:: What this task involves ::
Go over the material below and report every line that contains the word "going".

:: Information provided ::

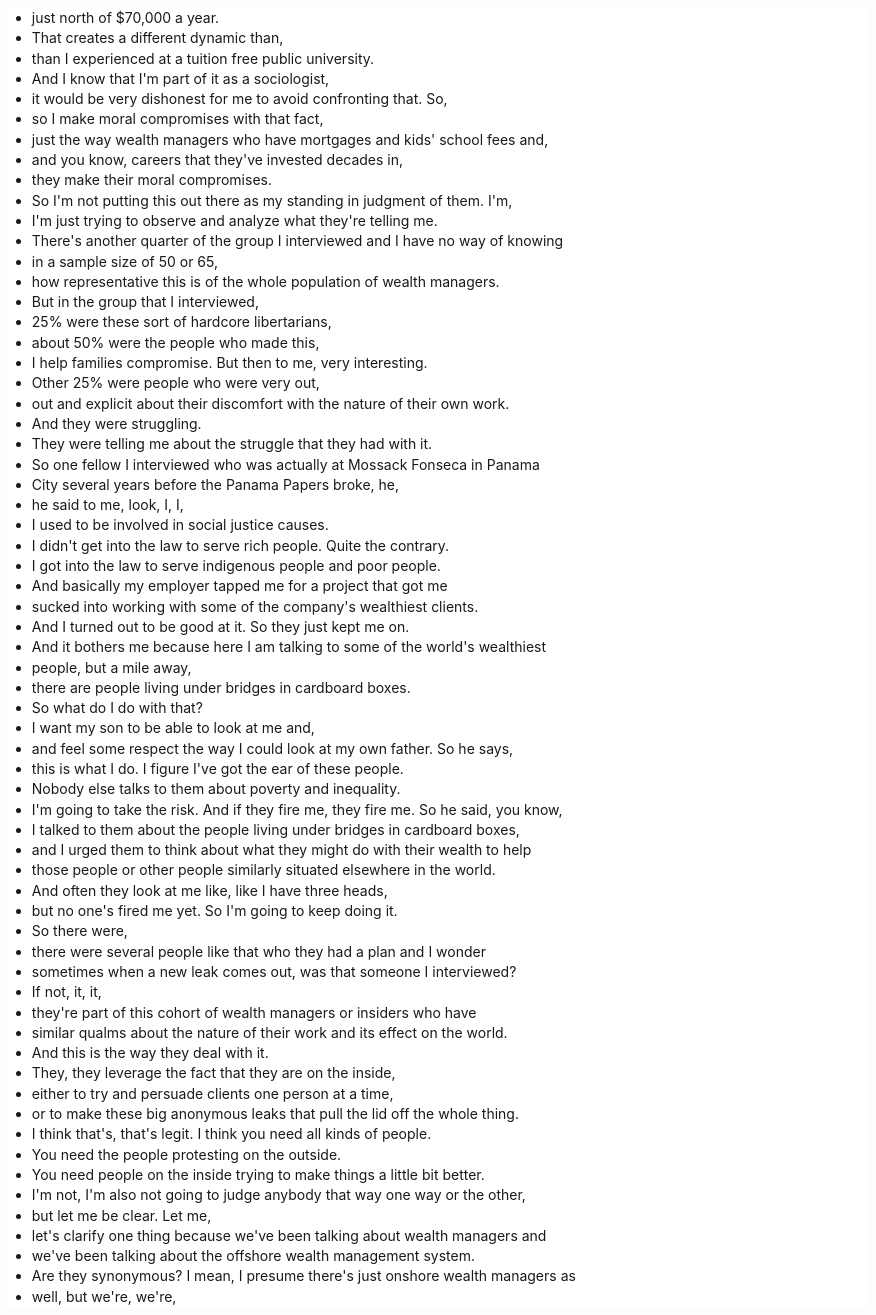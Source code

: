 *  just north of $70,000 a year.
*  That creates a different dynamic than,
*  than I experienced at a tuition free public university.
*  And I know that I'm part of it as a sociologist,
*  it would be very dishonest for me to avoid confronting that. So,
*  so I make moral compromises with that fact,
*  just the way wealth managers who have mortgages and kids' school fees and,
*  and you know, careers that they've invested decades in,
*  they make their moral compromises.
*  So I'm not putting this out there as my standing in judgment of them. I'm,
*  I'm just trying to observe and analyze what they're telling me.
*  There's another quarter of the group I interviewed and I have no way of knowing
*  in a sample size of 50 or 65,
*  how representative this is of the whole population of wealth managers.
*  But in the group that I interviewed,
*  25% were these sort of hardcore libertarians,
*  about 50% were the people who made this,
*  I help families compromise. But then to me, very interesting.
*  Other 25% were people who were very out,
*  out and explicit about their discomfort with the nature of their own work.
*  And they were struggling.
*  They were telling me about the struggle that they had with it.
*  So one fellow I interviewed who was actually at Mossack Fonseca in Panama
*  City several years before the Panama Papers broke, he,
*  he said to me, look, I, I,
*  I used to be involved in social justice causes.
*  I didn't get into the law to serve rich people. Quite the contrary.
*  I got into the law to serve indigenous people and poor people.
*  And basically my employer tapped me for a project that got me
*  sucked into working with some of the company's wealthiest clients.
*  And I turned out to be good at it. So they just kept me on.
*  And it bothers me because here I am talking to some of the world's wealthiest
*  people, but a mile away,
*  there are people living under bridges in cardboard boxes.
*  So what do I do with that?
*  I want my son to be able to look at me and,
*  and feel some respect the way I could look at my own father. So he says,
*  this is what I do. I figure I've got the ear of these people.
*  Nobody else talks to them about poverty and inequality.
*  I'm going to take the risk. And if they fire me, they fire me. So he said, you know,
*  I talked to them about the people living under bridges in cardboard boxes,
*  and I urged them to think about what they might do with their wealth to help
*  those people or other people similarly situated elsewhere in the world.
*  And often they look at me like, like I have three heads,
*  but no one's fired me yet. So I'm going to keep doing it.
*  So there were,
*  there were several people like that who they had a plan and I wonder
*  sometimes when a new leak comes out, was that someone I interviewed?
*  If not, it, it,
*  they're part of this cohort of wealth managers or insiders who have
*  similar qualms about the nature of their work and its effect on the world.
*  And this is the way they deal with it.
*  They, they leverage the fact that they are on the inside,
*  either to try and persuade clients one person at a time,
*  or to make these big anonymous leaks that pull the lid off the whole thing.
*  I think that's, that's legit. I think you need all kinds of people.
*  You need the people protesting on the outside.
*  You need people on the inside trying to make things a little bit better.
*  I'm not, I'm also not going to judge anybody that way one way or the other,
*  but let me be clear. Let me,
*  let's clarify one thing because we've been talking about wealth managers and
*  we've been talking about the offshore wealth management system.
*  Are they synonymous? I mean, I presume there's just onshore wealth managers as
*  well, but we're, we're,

:: Result of the exercise ::
*  I'm going to take the risk. And if they fire me, they fire me. So he said, you know,
*  but no one's fired me yet. So I'm going to keep doing it.
*  I'm not, I'm also not going to judge anybody that way one way or the other,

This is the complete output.